When a bank advertises a "home mortgage loan" in Kenya, they are offering a loan secured by a registered charge on the property — not a mortgage in the strict legal sense of an ownership transfer.
This usage inconsistency is common and does not create practical problems, but understanding the underlying legal mechanism helps when dealing with:
Enforcement proceedings (governed by the Land Act's charge provisions, not common law mortgage provisions). Title searches (the encumbrance appears as a "charge" in the registry). Discharge (the instrument to remove the security is a "discharge of charge").
Practical Implications
For borrowers: When you agree to secure a loan on your land, the instrument your advocate prepares is a "charge." The lender's rights are set out in the charge instrument and the Land Act.
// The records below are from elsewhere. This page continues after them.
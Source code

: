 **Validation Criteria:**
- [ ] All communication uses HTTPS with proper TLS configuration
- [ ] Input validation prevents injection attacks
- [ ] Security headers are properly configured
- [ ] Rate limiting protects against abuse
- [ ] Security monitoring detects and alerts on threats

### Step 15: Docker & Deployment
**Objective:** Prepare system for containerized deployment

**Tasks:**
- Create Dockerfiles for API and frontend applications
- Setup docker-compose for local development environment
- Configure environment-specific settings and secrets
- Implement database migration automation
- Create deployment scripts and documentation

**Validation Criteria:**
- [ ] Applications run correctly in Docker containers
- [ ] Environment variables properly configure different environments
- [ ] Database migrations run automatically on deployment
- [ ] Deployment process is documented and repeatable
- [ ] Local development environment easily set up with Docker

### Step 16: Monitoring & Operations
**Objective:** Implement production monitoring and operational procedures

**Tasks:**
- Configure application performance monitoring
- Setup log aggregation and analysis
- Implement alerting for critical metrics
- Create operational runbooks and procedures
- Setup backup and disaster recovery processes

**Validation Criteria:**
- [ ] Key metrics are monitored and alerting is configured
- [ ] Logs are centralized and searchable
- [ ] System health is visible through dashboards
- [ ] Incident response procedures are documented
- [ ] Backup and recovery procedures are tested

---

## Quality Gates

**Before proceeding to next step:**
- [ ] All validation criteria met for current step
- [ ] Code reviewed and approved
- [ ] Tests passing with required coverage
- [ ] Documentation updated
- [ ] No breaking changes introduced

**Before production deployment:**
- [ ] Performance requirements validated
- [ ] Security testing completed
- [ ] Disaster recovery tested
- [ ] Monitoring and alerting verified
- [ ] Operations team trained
For SACCOs: The instrument you register is a "charge." The enforcement procedures under Section 90 of the Land Act govern your rights.
For title searches: The official search result will show a "charge" if land is mortgaged. Not a "mortgage."
For discharge: When the loan is repaid, the document that removes the security is a "discharge of charge" (Form RL 8), not a "mortgage discharge."
The Equitable Mortgage
There is a distinct instrument called an equitable mortgage, used when:
An unregistered interest over land is given as security. A deposit of title deeds creates an implied security (an older form).
Equitable mortgages are not recommended for modern secured lending as they do not create the registered security of a formal charge.
This article is for general information only. It does not constitute legal advice. Consult a qualified Kenya advocate for specific advice on mortgage and charge instruments.